Input Block Start

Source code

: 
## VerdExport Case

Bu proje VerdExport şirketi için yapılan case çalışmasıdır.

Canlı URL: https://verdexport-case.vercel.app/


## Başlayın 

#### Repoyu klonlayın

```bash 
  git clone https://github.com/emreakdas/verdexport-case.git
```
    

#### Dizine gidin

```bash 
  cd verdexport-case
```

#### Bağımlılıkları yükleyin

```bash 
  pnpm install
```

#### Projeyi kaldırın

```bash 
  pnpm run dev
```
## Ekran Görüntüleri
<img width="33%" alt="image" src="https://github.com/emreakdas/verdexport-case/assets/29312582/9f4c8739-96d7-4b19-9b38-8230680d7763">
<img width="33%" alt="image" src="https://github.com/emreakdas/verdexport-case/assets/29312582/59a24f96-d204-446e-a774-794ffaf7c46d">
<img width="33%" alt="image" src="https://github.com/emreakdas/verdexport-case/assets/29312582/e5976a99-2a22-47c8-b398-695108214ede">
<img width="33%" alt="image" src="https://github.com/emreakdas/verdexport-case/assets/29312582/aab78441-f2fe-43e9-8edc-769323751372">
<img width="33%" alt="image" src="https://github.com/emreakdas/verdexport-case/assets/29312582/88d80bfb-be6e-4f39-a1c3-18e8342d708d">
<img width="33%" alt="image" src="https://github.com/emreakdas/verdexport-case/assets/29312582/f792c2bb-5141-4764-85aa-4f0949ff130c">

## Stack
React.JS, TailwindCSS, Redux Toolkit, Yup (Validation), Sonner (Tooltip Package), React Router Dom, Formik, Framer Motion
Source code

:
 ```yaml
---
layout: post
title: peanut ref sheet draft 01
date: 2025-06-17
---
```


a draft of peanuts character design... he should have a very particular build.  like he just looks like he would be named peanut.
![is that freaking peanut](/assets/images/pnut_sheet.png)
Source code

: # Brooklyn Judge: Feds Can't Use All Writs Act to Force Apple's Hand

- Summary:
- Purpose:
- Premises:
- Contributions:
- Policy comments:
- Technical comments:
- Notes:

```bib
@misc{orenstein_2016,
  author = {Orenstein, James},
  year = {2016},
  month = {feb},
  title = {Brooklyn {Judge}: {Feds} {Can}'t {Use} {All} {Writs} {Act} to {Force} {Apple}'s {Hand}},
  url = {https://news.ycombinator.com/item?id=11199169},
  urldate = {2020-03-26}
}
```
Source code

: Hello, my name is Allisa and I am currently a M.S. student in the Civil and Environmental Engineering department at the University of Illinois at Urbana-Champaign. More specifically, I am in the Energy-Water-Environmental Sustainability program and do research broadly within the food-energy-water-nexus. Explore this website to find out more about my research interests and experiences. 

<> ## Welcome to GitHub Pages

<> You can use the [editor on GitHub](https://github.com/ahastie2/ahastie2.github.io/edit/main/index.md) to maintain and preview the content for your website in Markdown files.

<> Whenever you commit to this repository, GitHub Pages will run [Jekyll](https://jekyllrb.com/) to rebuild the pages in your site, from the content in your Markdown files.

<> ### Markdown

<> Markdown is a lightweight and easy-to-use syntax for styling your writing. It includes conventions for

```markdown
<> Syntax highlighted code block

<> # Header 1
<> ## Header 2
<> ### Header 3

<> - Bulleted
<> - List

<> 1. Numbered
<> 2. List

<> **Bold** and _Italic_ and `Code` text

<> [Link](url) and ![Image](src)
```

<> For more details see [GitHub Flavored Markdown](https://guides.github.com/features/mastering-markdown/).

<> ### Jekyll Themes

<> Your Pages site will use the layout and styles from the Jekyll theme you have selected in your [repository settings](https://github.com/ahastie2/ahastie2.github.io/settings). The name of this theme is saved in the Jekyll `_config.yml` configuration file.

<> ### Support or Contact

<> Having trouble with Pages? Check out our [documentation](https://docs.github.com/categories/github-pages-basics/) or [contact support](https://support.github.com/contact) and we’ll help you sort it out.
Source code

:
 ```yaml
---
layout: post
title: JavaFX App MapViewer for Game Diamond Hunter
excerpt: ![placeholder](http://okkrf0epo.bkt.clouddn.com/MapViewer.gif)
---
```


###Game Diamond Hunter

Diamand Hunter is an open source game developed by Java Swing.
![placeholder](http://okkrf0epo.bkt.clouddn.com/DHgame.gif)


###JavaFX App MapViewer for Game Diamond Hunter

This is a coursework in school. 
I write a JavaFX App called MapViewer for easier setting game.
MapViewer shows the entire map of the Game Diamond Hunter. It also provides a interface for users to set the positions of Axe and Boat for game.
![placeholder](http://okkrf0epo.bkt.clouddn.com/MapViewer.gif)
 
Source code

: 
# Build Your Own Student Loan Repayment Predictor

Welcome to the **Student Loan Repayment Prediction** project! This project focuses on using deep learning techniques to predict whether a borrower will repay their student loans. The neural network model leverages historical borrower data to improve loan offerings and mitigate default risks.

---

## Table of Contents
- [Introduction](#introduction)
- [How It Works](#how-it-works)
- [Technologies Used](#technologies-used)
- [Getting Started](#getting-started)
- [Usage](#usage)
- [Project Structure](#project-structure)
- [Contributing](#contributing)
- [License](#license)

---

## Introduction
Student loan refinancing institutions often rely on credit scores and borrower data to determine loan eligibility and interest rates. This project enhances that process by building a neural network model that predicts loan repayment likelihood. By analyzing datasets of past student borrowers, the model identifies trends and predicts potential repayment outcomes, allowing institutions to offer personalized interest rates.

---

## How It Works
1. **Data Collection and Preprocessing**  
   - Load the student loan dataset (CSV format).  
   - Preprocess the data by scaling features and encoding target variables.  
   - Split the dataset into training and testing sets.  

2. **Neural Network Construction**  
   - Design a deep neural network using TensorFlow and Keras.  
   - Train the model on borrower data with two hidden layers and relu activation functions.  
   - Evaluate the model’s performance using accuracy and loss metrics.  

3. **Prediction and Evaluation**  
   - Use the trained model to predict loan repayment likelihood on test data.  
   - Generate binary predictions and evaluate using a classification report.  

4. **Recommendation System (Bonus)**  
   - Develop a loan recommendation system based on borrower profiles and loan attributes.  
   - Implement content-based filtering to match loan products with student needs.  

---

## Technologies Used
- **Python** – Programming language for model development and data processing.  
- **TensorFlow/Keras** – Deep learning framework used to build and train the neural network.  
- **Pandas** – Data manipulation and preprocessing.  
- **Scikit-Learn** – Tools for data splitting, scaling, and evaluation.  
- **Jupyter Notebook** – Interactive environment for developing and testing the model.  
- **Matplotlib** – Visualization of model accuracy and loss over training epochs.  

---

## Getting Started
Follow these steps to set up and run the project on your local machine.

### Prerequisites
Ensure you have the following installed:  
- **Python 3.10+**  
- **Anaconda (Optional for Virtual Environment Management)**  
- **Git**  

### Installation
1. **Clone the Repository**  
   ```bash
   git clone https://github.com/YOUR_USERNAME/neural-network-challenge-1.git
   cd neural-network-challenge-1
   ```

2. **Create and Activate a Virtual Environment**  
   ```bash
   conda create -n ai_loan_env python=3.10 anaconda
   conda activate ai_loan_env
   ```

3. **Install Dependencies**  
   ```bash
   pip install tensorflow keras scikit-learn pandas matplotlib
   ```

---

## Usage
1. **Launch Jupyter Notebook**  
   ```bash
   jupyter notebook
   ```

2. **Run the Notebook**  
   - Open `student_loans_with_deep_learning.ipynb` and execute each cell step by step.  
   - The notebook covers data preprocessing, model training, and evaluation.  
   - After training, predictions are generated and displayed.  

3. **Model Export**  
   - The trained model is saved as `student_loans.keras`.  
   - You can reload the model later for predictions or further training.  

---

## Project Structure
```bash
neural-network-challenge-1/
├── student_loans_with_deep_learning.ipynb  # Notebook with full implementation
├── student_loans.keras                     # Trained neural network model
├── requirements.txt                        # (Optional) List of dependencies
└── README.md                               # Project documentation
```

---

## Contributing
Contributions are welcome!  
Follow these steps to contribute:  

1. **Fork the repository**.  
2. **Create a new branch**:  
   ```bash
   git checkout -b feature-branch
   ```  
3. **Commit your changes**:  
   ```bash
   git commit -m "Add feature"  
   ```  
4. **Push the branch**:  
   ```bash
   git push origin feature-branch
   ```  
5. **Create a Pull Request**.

Input Block End

** Brief **
Which lines above include the word "Force"? Show each one.

** Finished exercise **
: # Brooklyn Judge: Feds Can't Use All Writs Act to Force Apple's Hand
  title = {Brooklyn {Judge}: {Feds} {Can}'t {Use} {All} {Writs} {Act} to {Force} {Apple}'s {Hand}},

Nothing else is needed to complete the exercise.